Exercise goal:
When transcribing the entries, keep each one exactly as it is.
-------- The data
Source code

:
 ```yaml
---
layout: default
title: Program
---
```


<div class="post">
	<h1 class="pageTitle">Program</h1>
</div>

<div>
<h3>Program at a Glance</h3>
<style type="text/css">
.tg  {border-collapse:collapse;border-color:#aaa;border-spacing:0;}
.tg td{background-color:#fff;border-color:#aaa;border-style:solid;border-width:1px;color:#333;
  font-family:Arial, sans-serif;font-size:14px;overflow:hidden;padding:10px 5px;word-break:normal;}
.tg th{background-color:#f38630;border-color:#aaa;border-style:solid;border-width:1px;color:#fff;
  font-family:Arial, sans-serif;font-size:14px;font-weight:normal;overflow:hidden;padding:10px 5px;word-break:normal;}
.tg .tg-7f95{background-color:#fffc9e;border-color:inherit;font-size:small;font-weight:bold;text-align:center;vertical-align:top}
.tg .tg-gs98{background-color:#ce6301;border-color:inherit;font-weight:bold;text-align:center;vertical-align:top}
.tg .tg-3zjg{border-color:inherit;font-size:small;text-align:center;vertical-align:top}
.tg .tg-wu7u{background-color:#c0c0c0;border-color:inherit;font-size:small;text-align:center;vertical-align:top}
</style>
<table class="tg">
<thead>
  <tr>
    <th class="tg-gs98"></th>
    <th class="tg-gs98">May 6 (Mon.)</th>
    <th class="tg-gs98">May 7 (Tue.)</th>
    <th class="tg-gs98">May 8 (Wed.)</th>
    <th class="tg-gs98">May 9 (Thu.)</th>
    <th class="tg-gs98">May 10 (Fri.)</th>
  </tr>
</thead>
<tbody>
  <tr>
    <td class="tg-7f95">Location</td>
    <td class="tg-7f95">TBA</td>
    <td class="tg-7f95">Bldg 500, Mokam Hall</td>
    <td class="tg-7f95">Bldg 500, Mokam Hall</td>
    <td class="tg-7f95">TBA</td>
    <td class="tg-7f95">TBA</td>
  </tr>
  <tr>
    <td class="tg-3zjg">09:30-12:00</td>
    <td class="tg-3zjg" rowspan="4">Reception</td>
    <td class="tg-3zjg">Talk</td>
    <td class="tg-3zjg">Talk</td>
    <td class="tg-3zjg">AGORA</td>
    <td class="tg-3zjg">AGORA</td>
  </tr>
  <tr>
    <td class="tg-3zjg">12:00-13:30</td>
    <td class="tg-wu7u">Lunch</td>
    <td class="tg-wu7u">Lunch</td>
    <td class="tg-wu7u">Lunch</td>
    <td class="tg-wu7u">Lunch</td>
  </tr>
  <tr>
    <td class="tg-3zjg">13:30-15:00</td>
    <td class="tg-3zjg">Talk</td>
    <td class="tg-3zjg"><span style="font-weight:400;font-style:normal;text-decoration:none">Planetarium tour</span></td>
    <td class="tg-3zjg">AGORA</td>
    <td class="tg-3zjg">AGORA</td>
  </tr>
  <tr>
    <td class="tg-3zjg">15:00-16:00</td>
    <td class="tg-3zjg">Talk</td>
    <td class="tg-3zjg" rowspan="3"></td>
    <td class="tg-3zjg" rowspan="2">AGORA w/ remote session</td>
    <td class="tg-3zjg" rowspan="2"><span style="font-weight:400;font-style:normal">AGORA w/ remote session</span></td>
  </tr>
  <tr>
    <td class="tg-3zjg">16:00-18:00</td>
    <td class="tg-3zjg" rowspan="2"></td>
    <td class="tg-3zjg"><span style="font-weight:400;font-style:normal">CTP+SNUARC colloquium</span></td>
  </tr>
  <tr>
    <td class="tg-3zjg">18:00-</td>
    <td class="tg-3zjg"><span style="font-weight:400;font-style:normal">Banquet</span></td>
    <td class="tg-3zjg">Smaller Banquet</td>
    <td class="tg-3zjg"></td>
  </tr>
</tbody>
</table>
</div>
----------------
Answer for the task:
Source code

:
 ```yaml
---
layout: default
title: Program
---
```


<div class="post">
	<h1 class="pageTitle">Program</h1>
</div>

<div>
<h3>Program at a Glance</h3>
<style type="text/css">
.tg  {border-collapse:collapse;border-color:#aaa;border-spacing:0;}
.tg td{background-color:#fff;border-color:#aaa;border-style:solid;border-width:1px;color:#333;
  font-family:Arial, sans-serif;font-size:14px;overflow:hidden;padding:10px 5px;word-break:normal;}
.tg th{background-color:#f38630;border-color:#aaa;border-style:solid;border-width:1px;color:#fff;
  font-family:Arial, sans-serif;font-size:14px;font-weight:normal;overflow:hidden;padding:10px 5px;word-break:normal;}
.tg .tg-7f95{background-color:#fffc9e;border-color:inherit;font-size:small;font-weight:bold;text-align:center;vertical-align:top}
.tg .tg-gs98{background-color:#ce6301;border-color:inherit;font-weight:bold;text-align:center;vertical-align:top}
.tg .tg-3zjg{border-color:inherit;font-size:small;text-align:center;vertical-align:top}
.tg .tg-wu7u{background-color:#c0c0c0;border-color:inherit;font-size:small;text-align:center;vertical-align:top}
</style>
<table class="tg">
<thead>
  <tr>
    <th class="tg-gs98"></th>
    <th class="tg-gs98">May 6 (Mon.)</th>
    <th class="tg-gs98">May 7 (Tue.)</th>
    <th class="tg-gs98">May 8 (Wed.)</th>
    <th class="tg-gs98">May 9 (Thu.)</th>
    <th class="tg-gs98">May 10 (Fri.)</th>
  </tr>
</thead>
<tbody>
  <tr>
    <td class="tg-7f95">Location</td>
    <td class="tg-7f95">TBA</td>
    <td class="tg-7f95">Bldg 500, Mokam Hall</td>
    <td class="tg-7f95">Bldg 500, Mokam Hall</td>
    <td class="tg-7f95">TBA</td>
    <td class="tg-7f95">TBA</td>
  </tr>
  <tr>
    <td class="tg-3zjg">09:30-12:00</td>
    <td class="tg-3zjg" rowspan="4">Reception</td>
    <td class="tg-3zjg">Talk</td>
    <td class="tg-3zjg">Talk</td>
    <td class="tg-3zjg">AGORA</td>
    <td class="tg-3zjg">AGORA</td>
  </tr>
  <tr>
    <td class="tg-3zjg">12:00-13:30</td>
    <td class="tg-wu7u">Lunch</td>
    <td class="tg-wu7u">Lunch</td>
    <td class="tg-wu7u">Lunch</td>
    <td class="tg-wu7u">Lunch</td>
  </tr>
  <tr>
    <td class="tg-3zjg">13:30-15:00</td>
    <td class="tg-3zjg">Talk</td>
    <td class="tg-3zjg"><span style="font-weight:400;font-style:normal;text-decoration:none">Planetarium tour</span></td>
    <td class="tg-3zjg">AGORA</td>
    <td class="tg-3zjg">AGORA</td>
  </tr>
  <tr>
    <td class="tg-3zjg">15:00-16:00</td>
    <td class="tg-3zjg">Talk</td>
    <td class="tg-3zjg" rowspan="3"></td>
    <td class="tg-3zjg" rowspan="2">AGORA w/ remote session</td>
    <td class="tg-3zjg" rowspan="2"><span style="font-weight:400;font-style:normal">AGORA w/ remote session</span></td>
  </tr>
  <tr>
    <td class="tg-3zjg">16:00-18:00</td>
    <td class="tg-3zjg" rowspan="2"></td>
    <td class="tg-3zjg"><span style="font-weight:400;font-style:normal">CTP+SNUARC colloquium</span></td>
  </tr>
  <tr>
    <td class="tg-3zjg">18:00-</td>
    <td class="tg-3zjg"><span style="font-weight:400;font-style:normal">Banquet</span></td>
    <td class="tg-3zjg">Smaller Banquet</td>
    <td class="tg-3zjg"></td>
  </tr>
</tbody>
</table>
</div>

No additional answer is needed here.